Mun Y. Choi President | University of Missouri
Mun Y. Choi President | University of Missouri
Researchers from the University of Missouri are collaborating with geologist Gordon Baird to reanalyze a massive fossil collection from the Mazon Creek site, currently housed at the Field Museum in Chicago. This collection includes 300,000 siderite concretions from around 350 different localities.
The Mazon Creek fossil beds are known for their exceptional preservation of both plants and animals due to their unique geological setting. The fossils are encased in siderite, an iron carbonate mineral, forming abundant concretions that have become valuable for scientists and fossil hunters.
Baird's original work at Mazon Creek distinguished two major faunal assemblages, which helped scientists understand the ancient environments where the fossils originated. These were a marine assemblage comprised of life in offshore coastal waters and a mixed assemblage from a river delta along the shoreline.
The team at Mizzou has confirmed a slightly more nuanced view using modern data analysis techniques and advanced imaging. "We found three readily identifiable paleoenvironments," said Jim Schiffbauer, Marie M. and Harry L. Smith Endowed Professor of Geological Sciences.

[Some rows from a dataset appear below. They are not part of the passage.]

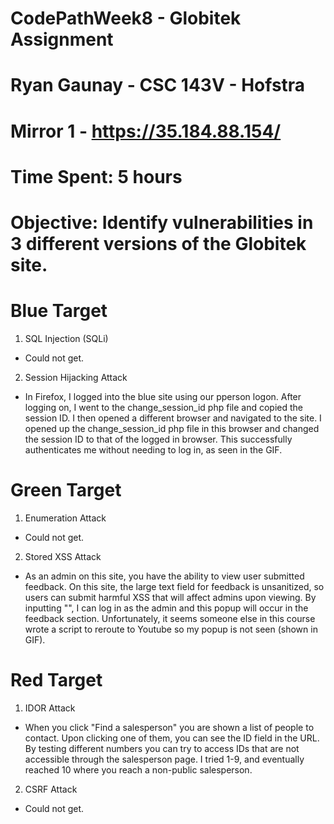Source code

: # CodePathWeek8 - Globitek Assignment
# Ryan Gaunay - CSC 143V - Hofstra
# Mirror 1 - https://35.184.88.154/
# Time Spent: 5 hours

# Objective: Identify vulnerabilities in 3 different versions of the Globitek site.

# Blue Target

1) SQL Injection (SQLi)
* Could not get.

2) Session Hijacking Attack
* In Firefox, I logged into the blue site using our pperson logon. After logging on, I
went to the change_session_id php file and copied the session ID. I then opened a
different browser and navigated to the site. I opened up the change_session_id php
file in this browser and changed the session ID to that of the logged in browser. This
successfully authenticates me without needing to log in, as seen in the GIF.

# Green Target

1) Enumeration Attack
* Could not get.

2) Stored XSS Attack
* As an admin on this site, you have the ability to view user submitted feedback. On
this site, the large text field for feedback is unsanitized, so users can submit harmful
XSS that will affect admins upon viewing. By inputting "<script>alert("Ryan found
the XSS!");</script>", I can log in as the admin and this popup will occur in the
feedback section. Unfortunately, it seems someone else in this course wrote a
script to reroute to Youtube so my popup is not seen (shown in GIF).

# Red Target

1) IDOR Attack
* When you click "Find a salesperson" you are shown a list of people to contact. Upon
clicking one of them, you can see the ID field in the URL. By testing different numbers
you can try to access IDs that are not accessible through the salesperson page. I tried
1-9, and eventually reached 10 where you reach a non-public salesperson.

2) CSRF Attack
* Could not get.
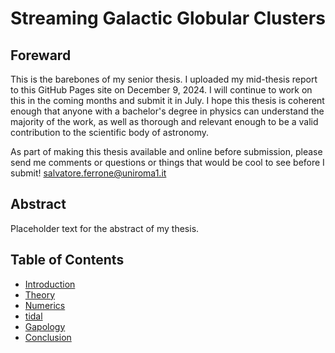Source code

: # Streaming Galactic Globular Clusters

## Foreward
This is the barebones of my senior thesis. I uploaded my mid-thesis report to this GitHub Pages site on December 9, 2024. I will continue to work on this in the coming months and submit it in July. I hope this thesis is coherent enough that anyone with a bachelor's degree in physics can understand the majority of the work, as well as thorough and relevant enough to be a valid contribution to the scientific body of astronomy.


As part of making this thesis available and online before submission, please send me comments or questions or things that would be cool to see before I submit! salvatore.ferrone@uniroma1.it


## Abstract

Placeholder text for the abstract of my thesis.


## Table of Contents

- [Introduction](introduction.html)
- [Theory](theory.html)
- [Numerics](numerics.html)
- [tidal](tidal.html)
- [Gapology](Gapology.html)
- [Conclusion](Conclusion.html)

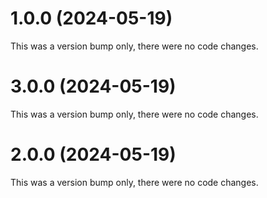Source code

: # 1.0.0 (2024-05-19)

This was a version bump only, there were no code changes.

# 3.0.0 (2024-05-19)

This was a version bump only, there were no code changes.

# 2.0.0 (2024-05-19)

This was a version bump only, there were no code changes.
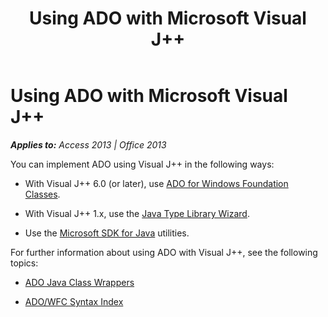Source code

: ﻿---
title: Using ADO with Microsoft Visual J++
TOCTitle: Using ADO with Microsoft Visual J++
ms:assetid: 88630e80-92f0-9a9f-b23a-da7344ce45c8
ms:mtpsurl: https://msdn.microsoft.com/en-us/library/JJ249596(v=office.15)
ms:contentKeyID: 48546135
ms.date: 09/18/2015
mtps_version: v=office.15
---

# Using ADO with Microsoft Visual J++


_**Applies to:** Access 2013 | Office 2013_

You can implement ADO using Visual J++ in the following ways:

  - With Visual J++ 6.0 (or later), use [ADO for Windows Foundation Classes](ado-wfc-programming.md).

  - With Visual J++ 1.x, use the [Java Type Library Wizard](using-the-java-type-library-wizard.md).

  - Use the [Microsoft SDK for Java](using-the-microsoft-sdk-for-java.md) utilities.

For further information about using ADO with Visual J++, see the following topics:

  - [ADO Java Class Wrappers](ado-java-class-wrappers.md)

  - [ADO/WFC Syntax Index](https://msdn.microsoft.com/en-us/library/jj250066\(v=office.15\))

Schiffbauer explained that these ancient environments were each dominated by specific groups of animals, such as freshwater animals nearest to shore and jellyfish further offshore. The fossils formed during sea-level rise phases that flooded large coal swamps.
In future research, Schiffbauer and Baird aim to create a sedimentological model connecting the Mazon Creek ecosystem to the Colchester coal layers below. "Refinement of information from the Mazon Creek locality will lead to a deeper understanding of similar deposits," said Baird.
Mizzou’s new collaborative analysis is considered comprehensive and data-driven regarding what Mazon Creek’s ancient ecosystem looked like long ago. "It offers a real snapshot of diversity present in the late Carboniferous Period," Schiffbauer noted.
The study was published in Paleobiology with co-authors including John Warren Huntley and Tara Selly at Mizzou; Charles Chabica at Northeastern Illinois University; Marc Laflamme at University of Toronto Mississauga; and A. Drew Muscente at Princeton Consultants, Inc.